* _Assigned task_: Copy every line below where the string "float" is found.
───── The input ─────
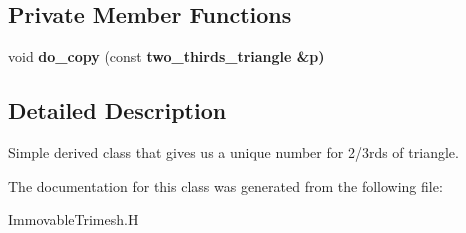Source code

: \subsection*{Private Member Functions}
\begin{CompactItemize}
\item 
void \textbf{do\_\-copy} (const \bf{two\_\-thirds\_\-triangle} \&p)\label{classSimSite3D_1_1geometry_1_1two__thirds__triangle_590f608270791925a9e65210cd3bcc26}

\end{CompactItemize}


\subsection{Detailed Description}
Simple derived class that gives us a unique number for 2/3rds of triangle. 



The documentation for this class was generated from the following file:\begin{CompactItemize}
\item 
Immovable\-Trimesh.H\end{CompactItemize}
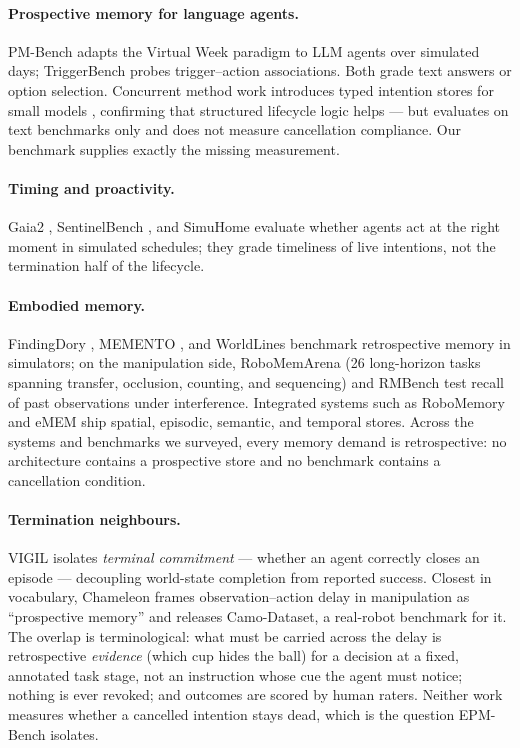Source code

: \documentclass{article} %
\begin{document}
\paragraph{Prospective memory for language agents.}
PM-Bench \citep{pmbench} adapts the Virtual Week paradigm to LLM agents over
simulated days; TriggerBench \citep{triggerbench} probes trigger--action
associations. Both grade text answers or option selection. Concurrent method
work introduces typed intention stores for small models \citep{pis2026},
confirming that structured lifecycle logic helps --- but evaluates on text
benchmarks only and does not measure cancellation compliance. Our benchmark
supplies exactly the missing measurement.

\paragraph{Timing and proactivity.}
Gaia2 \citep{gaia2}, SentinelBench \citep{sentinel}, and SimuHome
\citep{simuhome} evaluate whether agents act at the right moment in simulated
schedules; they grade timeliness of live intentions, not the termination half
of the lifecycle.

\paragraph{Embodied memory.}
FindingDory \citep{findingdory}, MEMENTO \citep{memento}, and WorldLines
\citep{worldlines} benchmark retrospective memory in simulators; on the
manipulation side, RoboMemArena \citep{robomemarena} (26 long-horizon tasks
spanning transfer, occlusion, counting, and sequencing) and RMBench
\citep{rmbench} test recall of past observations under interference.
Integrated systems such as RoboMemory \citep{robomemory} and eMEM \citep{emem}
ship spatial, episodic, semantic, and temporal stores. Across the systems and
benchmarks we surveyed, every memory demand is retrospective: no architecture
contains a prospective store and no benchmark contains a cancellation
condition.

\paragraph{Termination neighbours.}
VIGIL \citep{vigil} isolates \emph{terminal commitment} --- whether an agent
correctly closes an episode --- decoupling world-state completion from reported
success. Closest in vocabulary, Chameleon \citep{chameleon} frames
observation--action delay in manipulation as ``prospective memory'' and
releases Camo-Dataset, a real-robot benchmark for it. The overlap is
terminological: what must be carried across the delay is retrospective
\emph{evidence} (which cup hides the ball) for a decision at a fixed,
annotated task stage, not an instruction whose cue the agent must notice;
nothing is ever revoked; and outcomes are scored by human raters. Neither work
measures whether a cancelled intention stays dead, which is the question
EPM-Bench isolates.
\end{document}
─────
───── The input ─────
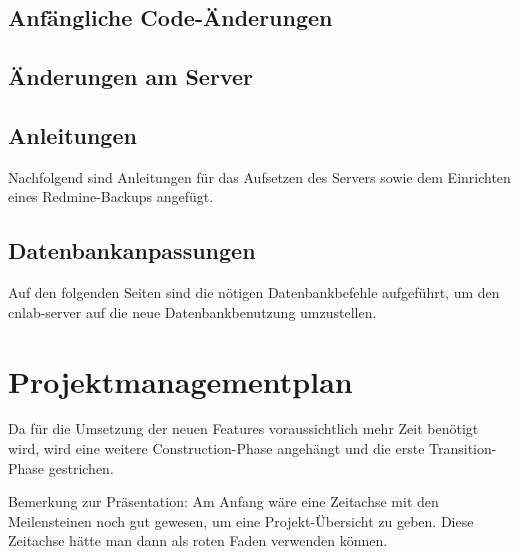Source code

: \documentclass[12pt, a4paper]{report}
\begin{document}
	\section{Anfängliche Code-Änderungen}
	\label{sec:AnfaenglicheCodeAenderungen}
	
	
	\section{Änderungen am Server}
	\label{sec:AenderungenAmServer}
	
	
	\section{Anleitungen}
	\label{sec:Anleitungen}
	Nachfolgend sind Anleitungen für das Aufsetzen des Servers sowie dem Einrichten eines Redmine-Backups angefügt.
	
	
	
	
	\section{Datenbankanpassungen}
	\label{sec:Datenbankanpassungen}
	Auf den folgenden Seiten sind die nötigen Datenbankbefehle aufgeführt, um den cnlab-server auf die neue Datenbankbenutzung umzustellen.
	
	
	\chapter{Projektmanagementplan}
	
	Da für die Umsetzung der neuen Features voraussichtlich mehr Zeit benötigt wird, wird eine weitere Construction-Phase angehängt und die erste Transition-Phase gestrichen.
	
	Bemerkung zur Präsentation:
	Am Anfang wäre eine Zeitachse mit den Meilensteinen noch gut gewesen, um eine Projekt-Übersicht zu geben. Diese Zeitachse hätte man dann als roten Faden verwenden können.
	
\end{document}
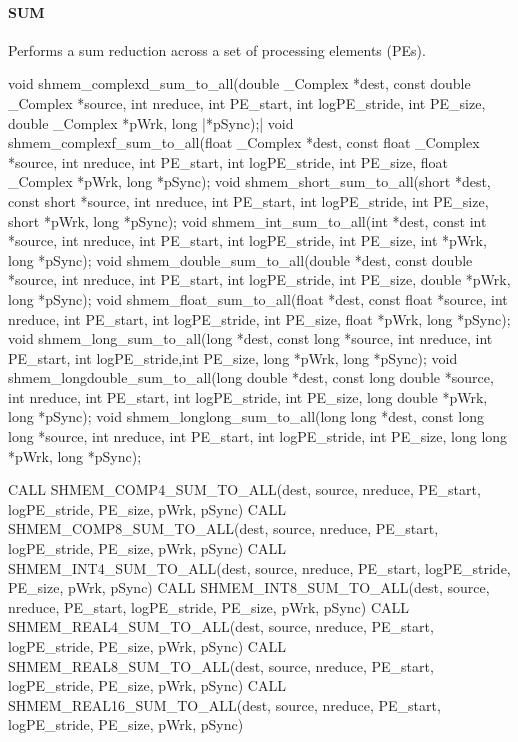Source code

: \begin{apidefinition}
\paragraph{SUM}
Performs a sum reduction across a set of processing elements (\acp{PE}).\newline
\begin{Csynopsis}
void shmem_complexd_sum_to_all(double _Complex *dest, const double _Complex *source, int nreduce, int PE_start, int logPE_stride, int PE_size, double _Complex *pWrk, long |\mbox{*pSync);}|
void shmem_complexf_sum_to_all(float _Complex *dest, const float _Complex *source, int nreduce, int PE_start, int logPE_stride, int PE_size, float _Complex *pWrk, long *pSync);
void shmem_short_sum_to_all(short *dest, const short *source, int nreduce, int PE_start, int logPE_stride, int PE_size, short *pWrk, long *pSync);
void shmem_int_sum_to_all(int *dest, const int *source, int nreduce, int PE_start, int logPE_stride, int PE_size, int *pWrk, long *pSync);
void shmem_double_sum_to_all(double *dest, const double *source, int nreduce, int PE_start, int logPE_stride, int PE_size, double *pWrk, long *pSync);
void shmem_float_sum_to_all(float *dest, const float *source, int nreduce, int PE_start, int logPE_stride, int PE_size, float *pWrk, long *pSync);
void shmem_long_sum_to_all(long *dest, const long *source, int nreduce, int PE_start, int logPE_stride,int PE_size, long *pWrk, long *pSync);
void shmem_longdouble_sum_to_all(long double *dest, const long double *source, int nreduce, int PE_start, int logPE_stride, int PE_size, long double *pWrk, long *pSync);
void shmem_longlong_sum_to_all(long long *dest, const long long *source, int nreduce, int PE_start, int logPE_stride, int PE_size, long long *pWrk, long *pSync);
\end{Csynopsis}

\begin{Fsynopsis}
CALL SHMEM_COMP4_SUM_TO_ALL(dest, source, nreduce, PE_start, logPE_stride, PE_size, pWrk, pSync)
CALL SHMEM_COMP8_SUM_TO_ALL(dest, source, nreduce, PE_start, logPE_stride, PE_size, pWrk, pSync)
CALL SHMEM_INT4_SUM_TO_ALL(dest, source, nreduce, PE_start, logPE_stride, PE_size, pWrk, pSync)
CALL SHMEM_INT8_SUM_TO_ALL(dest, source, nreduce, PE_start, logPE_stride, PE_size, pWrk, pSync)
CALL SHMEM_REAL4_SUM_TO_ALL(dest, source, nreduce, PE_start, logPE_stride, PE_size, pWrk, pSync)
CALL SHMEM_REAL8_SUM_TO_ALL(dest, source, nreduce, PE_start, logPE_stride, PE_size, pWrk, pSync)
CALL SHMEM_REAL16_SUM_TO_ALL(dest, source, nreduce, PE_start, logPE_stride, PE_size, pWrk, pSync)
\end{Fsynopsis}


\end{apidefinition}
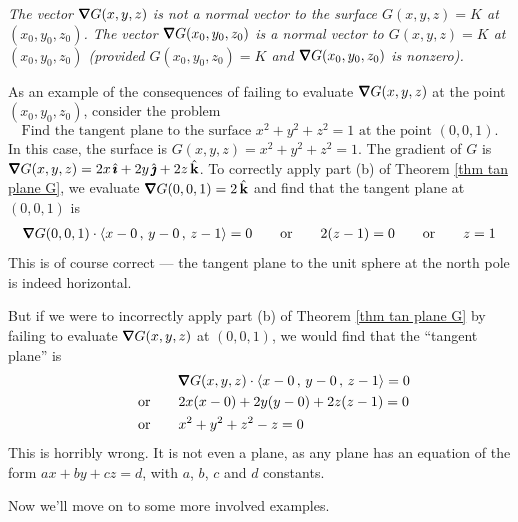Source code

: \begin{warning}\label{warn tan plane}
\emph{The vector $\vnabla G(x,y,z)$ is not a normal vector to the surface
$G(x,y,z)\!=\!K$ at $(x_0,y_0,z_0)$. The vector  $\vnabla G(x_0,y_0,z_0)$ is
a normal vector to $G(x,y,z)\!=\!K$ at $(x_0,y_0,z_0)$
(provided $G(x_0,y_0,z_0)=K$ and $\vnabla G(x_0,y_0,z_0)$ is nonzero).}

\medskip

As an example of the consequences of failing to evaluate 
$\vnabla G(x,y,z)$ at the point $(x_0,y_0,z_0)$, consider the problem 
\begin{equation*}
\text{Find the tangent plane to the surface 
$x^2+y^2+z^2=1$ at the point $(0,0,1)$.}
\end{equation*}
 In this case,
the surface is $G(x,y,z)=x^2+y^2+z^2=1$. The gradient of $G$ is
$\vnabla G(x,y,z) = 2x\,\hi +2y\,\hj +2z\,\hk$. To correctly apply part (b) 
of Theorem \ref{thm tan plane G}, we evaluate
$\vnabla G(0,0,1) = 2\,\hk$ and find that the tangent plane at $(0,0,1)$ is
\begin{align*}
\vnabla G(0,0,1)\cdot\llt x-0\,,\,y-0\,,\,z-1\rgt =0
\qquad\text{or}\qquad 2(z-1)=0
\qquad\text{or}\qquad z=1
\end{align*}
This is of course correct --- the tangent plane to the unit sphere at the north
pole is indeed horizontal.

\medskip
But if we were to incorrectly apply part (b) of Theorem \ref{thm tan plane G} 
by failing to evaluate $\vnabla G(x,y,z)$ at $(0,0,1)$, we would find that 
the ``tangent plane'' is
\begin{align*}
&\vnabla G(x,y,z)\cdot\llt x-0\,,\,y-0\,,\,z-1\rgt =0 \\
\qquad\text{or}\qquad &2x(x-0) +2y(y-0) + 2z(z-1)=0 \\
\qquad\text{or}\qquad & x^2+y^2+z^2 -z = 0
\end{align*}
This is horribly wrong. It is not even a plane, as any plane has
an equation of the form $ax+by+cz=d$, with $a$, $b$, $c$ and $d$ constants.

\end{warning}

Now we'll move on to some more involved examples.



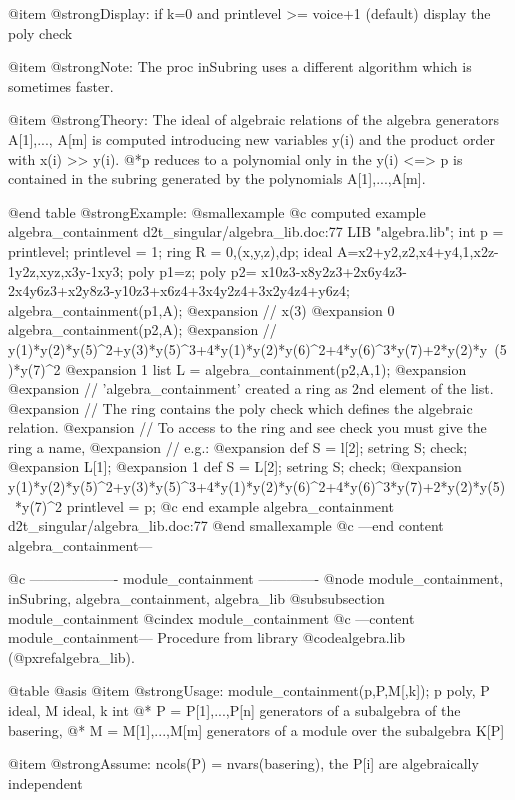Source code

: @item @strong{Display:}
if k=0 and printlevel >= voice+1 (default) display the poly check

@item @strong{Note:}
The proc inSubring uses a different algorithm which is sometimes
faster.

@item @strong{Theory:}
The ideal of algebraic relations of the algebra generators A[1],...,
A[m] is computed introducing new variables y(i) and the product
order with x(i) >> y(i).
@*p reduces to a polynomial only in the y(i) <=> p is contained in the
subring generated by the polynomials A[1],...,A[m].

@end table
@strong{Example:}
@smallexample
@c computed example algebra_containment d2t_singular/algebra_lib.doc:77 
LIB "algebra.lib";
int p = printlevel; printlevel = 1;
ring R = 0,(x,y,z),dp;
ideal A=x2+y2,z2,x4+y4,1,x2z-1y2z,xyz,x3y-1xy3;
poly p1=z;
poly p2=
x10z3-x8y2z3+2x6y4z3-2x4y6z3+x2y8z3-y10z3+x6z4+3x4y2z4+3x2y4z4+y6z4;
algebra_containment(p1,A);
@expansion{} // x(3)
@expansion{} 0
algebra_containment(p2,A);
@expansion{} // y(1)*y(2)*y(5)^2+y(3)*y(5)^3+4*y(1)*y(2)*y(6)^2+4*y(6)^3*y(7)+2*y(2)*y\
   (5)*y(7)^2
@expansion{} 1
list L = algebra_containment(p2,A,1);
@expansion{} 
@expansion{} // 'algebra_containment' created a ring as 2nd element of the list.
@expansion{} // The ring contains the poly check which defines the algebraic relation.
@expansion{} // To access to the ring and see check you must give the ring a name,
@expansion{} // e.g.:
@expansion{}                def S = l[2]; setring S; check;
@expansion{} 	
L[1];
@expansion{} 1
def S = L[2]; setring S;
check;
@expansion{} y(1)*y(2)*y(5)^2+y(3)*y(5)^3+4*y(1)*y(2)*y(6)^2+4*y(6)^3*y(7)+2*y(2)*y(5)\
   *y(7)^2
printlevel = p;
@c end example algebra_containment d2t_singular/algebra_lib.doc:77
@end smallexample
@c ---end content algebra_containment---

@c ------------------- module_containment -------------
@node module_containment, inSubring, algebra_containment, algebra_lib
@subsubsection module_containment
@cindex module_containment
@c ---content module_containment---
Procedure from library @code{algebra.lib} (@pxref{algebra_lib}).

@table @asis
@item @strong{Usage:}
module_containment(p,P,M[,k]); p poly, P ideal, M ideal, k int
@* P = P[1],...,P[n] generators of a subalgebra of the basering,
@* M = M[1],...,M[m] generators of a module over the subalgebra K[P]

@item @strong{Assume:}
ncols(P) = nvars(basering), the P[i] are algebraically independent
─────
* _Exercise result_:
void shmem_complexf_sum_to_all(float _Complex *dest, const float _Complex *source, int nreduce, int PE_start, int logPE_stride, int PE_size, float _Complex *pWrk, long *pSync);
void shmem_float_sum_to_all(float *dest, const float *source, int nreduce, int PE_start, int logPE_stride, int PE_size, float *pWrk, long *pSync);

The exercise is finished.